DAVID FRIED: I have always worked from concept. Finding the right medium to
fit the concept - or in the case of the SOS sculptures combining techniques
and even inventing new mediums like interactive granite - allows me much
greater flexibility to express my ideas. Consequently, I am free to pursue
ideas that might not have occurred to me if I were to begin within the
constraints of a single medium. Still, the road between intent and outcome
may take some incubation time and a lot of patience to develop skills
previously unpracticed. For instance, before the first functioning SOS was
created, I needed 2 years of research. I had to take my ideas from pure
theory to engineering reality, which as a painter was completely new for me.
This process incorporated studying physics, mould making, working with stone
and electronics, and then, putting it all together in this unique way - that
was extremely challenging for me.
Back to your question: My particular concepts themselves are guided by
certain criteria which are essential to all my works both past and present.
One of the basic criteria leading up to both the SOS and the Lucy & Dolly
work was, to find a way of expressing my understanding of life in a symbolic
way that could reveal networks of relationships which do not follow linear
and hierarchal patterns.
C.C.: Those concepts are also apparent in chaos and deep-ecology theories.
Was this a source of inspiration?
D.F.: Let's say, the research and understanding of certain individuals who
are now able to prove those theories has given me a feeling of reassurance
because, although Descartes is long gone the separatist view of the world
still has a very firm grip on the way technology, culture, and politics are
moving. The knowledge is there, but the model has not been fully adopted.
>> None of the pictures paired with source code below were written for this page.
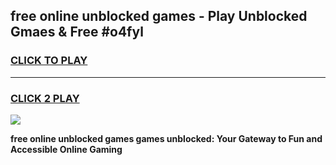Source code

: 
## free online unblocked games - Play Unblocked Gmaes & Free #o4fyl
<h3>
<a href="https://news.freeplayer.one?title=free_online_unblocked_games&ref=03M">CLICK TO PLAY</a></h3>
<hr>

<h3>
<a href="https://news.freeplayer.one?title=free_online_unblocked_games&ref=03M">CLICK 2 PLAY</a>
  
</h3>

<a href="https://news.freeplayer.one?title=free_online_unblocked_games&ref=03M"><img src="https://clearcache.store/games.png"></a>


**free online unblocked games games unblocked: Your Gateway to Fun and Accessible Online Gaming**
I'd say my experiences growing up in the New York City with its quick moves,
abrupt truths, and do-or-die endeavors; with all these people networking
within the framework of such a concentrated and diverse environment, has
probably been a much greater source of inspiration as to how I see
relationships, and the impact certain individual actions can have on the
whole - be it of private, cultural, or even of spiritual nature. So, I'd
like to stress that I am not merely attempting to illustrate scientific
understanding. I want to create works that explore inter-dependant
relationships and the energy distributed within a dynamic but closed system,
and subsequently, raise questions about contemporary individuality within
the global village.
C.C.: So, philosophically, you are positioning yourself as a sort of
catalyst, a fulcrum between science and the sublime?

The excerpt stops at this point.